What do hydrogen, quantum computers and satellites have in common? 💻🛰️
They're all key technologies to reach climate neutrality by 2050.
Our #StrategicForesight report identifies 10 areas for action to maximise synergies between the green and digital transitions in the EU.
@EU_Commission These claims go entirely against the consensus in the field.
The projected growth in AI, blockchain, IoT will lead to a massive rise in emissions, not a reduction. And contrary to your claim, none of these technologies is essential in reducing emissions.
Quantum Computing is unlikely to be mainstream by 2050 and has currently no promise of energy efficiency. There are much more promising compute technologies. Space-based services cause emissions in the upper atmosphere which leads to additional warming of those layers, making global warming worse.
Please check with experts before posting things like this.(fwiw, I am an expert in low-carbon and sustainable computing so green & digital transition is my area)
@frox I was a bit vague on purpose there by not specifying "the field". There is no such consensus in the wider computing science community because the AI and blockchain and IoT researchers want to keep on doing their thing. But in the low-carbon/sustainable computing field, there is a consensus that there is no tech fix. The best paper to my mind is this one: https://www.sciencedirect.com/science/article/pii/S2666389921001884
It looks at AI, IoT and blockchain.
Quantum computing is not covered but it is a red herring because nobody really sees it as a viable low-carbon technology in the next two decades.
The issue with space industry and global warming is discussed here: https://aip.scitation.org/doi/abs/10.1063/5.0090017?journalCode=phf
hello I am student who has completed a thesis in AI which makes me biased and cherrypicking
@wim_v12e @frox wanna chip in as an incredibly disillusioned compsci AI person that language models like GPT-3 are highly centralized research computation efforts that throw grant money at more compute power nobody else can access. And that's just for the specific problem of generating some convincing text. We are just understanding about how much computational resources is required on par to make this kind of effort even *feasible* , much less what kinds of average power draw we can expect.

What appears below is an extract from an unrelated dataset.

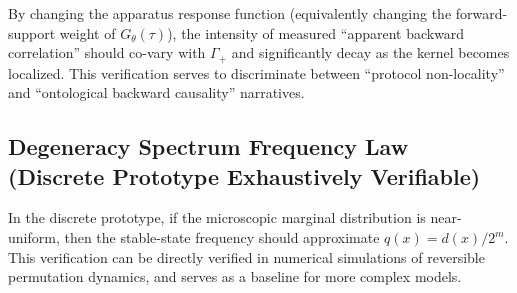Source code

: By changing the apparatus response function (equivalently changing the forward-support weight of $G_{\theta}(\tau)$), the intensity of measured ``apparent backward correlation'' should co-vary with $\Gamma_+$ and significantly decay as the kernel becomes localized. This verification serves to discriminate between ``protocol non-locality'' and ``ontological backward causality'' narratives.

\subsection{Degeneracy Spectrum Frequency Law (Discrete Prototype Exhaustively Verifiable)}

In the discrete prototype, if the microscopic marginal distribution is near-uniform, then the stable-state frequency should approximate $q(x)=d(x)/2^m$. This verification can be directly verified in numerical simulations of reversible permutation dynamics, and serves as a baseline for more complex models.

There are probably better approaches for natural language generation, but I'd suspect a computer scientist might have to actually tackle with the knowledge base of linguistics as well (this may be a bit snarky, so please forgive me). While computer scientist graduates generally can tell you what a regular grammar is there is zero chance they've read Chomsky's "On Language" or express any interest in actually tackling the problems of that field to build better AI. Unfortunetly this general syndrome of computers being able to do the abstract thinking for us rather than believing that computers have not, in fact, already obseleted every other field of science, has permeated through many a student exposed to the hubris of an alumni speaker who ran git checkout on hotdog not hotdog.